TASK DETAILS:
Only the lines below, from the one with "This project was" through the one with "Builds the app", are to be written out, exactly.

================================

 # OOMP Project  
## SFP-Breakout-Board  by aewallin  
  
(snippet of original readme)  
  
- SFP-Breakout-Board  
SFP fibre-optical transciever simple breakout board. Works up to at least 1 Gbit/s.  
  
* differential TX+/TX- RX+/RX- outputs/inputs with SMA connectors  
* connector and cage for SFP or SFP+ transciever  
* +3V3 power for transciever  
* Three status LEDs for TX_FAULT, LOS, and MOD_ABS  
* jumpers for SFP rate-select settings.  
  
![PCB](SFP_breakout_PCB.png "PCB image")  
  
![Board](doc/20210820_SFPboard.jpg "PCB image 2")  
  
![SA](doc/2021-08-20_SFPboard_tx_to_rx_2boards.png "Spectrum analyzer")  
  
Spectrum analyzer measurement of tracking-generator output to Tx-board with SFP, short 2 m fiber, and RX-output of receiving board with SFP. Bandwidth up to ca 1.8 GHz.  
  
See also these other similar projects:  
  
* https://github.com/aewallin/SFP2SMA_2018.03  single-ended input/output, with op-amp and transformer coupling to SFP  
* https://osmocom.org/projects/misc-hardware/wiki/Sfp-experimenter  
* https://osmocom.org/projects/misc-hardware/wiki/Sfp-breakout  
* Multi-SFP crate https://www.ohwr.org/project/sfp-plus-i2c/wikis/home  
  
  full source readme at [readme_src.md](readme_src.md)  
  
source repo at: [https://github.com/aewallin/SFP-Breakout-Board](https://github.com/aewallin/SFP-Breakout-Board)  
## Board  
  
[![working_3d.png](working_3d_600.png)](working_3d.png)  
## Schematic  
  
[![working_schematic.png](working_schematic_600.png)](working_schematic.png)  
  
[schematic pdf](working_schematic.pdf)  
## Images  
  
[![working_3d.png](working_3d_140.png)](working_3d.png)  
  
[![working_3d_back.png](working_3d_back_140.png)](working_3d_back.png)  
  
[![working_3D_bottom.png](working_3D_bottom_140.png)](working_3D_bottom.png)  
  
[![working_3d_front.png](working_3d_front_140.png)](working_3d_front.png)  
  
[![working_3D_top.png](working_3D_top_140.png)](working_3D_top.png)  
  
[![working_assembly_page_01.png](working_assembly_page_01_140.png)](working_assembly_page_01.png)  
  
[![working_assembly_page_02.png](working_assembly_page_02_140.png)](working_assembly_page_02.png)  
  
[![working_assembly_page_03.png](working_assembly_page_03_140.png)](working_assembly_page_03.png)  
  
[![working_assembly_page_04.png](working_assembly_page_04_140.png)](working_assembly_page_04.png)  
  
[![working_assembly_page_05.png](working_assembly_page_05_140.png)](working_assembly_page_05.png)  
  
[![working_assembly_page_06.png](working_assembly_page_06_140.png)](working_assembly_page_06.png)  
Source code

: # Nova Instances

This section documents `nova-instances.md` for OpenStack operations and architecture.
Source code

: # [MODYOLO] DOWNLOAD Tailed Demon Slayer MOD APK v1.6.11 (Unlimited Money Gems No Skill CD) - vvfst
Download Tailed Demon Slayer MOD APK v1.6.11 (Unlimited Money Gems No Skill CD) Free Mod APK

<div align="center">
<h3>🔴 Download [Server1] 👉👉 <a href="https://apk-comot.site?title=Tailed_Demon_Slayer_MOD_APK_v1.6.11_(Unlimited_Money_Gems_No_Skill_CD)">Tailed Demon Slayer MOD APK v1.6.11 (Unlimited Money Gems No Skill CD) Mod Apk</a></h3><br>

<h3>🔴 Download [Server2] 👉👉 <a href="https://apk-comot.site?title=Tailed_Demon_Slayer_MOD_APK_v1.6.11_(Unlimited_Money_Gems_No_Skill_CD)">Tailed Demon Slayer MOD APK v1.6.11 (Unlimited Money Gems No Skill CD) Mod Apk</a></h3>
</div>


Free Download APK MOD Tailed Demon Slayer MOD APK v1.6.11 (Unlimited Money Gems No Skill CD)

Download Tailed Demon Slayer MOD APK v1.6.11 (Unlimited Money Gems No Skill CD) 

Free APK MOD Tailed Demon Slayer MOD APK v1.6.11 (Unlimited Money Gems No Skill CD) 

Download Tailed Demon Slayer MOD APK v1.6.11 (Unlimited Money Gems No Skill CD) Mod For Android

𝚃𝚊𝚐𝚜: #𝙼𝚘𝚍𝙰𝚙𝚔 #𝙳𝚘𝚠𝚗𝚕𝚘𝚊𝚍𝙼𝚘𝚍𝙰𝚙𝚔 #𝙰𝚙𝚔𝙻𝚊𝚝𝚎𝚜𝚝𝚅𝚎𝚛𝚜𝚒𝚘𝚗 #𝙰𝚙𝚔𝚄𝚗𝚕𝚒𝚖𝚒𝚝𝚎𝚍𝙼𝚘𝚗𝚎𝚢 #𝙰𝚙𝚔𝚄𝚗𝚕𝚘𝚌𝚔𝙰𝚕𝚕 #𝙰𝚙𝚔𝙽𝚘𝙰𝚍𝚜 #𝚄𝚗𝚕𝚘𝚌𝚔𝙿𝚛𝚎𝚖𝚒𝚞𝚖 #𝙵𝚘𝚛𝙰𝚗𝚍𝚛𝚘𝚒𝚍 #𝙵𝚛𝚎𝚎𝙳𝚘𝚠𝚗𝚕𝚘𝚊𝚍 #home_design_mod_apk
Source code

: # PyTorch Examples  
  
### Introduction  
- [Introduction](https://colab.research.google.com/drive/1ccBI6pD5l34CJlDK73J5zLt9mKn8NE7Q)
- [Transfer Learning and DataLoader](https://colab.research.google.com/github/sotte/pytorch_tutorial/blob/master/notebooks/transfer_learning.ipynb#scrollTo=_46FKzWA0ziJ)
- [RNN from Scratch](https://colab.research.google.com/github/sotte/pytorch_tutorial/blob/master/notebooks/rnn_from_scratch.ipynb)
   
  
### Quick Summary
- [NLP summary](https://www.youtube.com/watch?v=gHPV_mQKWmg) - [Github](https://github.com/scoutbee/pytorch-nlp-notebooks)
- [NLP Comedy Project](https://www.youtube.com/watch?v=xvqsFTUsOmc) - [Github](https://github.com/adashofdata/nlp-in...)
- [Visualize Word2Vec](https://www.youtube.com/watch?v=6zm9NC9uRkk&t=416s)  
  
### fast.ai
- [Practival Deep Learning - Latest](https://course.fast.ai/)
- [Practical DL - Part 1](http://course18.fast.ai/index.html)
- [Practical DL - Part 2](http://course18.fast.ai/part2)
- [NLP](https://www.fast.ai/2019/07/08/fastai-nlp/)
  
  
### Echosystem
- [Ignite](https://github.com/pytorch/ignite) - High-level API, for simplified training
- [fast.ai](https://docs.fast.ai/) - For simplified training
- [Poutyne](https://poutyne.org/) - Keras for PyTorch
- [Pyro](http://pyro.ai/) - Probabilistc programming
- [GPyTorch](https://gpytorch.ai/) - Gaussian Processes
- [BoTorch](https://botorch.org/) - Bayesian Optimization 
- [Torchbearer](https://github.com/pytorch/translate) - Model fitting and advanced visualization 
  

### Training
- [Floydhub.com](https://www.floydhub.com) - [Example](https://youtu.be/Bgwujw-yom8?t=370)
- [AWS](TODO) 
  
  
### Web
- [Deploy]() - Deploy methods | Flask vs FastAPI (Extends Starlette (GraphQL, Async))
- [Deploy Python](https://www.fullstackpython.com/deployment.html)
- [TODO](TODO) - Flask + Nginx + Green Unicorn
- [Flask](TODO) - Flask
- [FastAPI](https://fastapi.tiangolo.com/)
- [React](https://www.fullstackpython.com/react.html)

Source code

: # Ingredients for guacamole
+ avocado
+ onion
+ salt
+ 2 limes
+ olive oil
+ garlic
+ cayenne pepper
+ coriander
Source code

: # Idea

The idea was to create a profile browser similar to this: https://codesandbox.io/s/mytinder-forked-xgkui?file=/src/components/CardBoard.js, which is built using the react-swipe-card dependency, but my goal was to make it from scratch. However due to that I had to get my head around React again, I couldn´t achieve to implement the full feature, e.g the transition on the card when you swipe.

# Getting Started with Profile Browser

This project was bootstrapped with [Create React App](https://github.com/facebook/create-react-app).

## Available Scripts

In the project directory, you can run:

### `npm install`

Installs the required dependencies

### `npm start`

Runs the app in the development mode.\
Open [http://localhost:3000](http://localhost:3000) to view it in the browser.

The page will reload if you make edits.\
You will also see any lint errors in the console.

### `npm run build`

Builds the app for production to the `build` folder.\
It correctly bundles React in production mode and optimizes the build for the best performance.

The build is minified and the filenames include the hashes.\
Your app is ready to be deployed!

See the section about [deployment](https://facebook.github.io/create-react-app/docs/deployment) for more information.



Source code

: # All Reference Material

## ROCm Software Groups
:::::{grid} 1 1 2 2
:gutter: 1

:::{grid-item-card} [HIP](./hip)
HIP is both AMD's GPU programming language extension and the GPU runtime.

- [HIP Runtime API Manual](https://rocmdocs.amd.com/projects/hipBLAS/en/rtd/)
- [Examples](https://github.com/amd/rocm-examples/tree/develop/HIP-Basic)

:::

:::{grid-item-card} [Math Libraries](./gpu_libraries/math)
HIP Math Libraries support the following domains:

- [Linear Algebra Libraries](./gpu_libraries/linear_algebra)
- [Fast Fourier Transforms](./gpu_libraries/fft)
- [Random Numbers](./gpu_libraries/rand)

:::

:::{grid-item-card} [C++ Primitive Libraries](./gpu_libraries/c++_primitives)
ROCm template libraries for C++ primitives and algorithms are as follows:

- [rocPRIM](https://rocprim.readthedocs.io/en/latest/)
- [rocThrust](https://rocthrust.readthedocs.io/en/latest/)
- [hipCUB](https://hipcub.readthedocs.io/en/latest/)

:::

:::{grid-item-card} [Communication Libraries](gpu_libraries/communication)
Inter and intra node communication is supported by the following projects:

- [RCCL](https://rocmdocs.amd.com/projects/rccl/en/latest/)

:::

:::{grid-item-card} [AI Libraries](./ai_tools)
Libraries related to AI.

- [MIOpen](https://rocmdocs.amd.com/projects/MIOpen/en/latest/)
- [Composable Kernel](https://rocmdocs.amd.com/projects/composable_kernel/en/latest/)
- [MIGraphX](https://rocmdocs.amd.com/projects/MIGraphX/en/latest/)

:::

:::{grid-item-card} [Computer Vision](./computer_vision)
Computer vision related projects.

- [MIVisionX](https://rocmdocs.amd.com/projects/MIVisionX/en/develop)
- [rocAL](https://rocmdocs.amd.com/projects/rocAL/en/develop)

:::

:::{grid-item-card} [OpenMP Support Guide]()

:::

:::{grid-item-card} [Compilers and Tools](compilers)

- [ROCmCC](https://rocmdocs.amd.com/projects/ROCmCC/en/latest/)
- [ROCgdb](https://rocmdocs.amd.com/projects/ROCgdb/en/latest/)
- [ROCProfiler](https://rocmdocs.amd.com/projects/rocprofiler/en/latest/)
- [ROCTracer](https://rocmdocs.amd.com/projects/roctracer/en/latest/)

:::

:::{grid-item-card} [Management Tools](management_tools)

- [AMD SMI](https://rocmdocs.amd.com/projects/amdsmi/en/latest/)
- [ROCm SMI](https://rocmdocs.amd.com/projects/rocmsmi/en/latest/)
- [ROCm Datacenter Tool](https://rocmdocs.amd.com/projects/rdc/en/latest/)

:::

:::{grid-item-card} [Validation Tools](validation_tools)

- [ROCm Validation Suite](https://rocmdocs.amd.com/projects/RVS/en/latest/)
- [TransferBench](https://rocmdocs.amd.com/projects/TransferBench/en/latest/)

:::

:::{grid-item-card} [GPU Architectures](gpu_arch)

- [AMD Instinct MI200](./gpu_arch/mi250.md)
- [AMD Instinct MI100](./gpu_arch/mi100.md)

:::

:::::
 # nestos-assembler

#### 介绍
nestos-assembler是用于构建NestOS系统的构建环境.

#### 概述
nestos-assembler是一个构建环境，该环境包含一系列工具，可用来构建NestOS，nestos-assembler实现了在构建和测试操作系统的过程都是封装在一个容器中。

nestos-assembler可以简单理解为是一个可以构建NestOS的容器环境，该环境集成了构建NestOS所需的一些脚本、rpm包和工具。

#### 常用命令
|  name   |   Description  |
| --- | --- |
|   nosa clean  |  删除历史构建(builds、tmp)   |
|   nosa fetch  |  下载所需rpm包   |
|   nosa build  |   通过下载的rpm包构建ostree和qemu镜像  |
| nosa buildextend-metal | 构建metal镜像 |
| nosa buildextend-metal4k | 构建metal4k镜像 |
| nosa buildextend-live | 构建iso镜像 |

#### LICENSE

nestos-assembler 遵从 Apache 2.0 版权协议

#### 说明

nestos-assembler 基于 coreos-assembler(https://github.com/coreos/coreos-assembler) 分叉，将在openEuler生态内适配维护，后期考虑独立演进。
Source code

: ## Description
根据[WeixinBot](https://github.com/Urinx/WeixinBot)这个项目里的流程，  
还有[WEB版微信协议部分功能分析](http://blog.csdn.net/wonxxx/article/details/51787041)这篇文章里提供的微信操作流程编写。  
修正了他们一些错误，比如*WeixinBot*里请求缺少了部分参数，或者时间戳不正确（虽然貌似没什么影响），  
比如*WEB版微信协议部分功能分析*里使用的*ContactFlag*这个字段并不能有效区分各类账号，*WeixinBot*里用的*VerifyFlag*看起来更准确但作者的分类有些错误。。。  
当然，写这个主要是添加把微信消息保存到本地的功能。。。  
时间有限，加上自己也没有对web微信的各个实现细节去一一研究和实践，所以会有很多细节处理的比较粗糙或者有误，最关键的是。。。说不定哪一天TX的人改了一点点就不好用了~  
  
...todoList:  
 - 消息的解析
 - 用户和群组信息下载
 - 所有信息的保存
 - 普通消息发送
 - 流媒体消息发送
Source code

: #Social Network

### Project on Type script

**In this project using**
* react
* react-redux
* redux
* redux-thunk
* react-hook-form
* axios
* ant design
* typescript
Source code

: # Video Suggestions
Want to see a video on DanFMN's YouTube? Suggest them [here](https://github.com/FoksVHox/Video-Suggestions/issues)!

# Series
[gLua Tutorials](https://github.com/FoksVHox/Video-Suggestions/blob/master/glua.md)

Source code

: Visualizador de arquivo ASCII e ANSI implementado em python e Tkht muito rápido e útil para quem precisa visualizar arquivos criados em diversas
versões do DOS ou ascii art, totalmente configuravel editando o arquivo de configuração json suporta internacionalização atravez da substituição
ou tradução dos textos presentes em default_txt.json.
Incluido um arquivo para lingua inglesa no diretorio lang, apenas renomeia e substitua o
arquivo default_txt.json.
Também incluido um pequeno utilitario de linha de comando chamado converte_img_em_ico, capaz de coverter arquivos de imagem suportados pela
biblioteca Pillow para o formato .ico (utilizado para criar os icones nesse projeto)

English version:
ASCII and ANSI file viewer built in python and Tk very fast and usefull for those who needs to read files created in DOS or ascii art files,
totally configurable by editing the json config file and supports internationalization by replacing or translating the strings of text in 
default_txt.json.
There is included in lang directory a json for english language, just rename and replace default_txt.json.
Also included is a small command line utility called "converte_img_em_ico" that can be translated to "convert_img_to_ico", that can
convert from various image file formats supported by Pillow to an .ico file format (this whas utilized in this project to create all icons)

================================

ANSWER TO THIS EXERCISE:
This project was bootstrapped with [Create React App](https://github.com/facebook/create-react-app).

## Available Scripts

In the project directory, you can run:

### `npm install`

Installs the required dependencies

### `npm start`

Runs the app in the development mode.\
Open [http://localhost:3000](http://localhost:3000) to view it in the browser.

The page will reload if you make edits.\
You will also see any lint errors in the console.

### `npm run build`

Builds the app for production to the `build` folder.\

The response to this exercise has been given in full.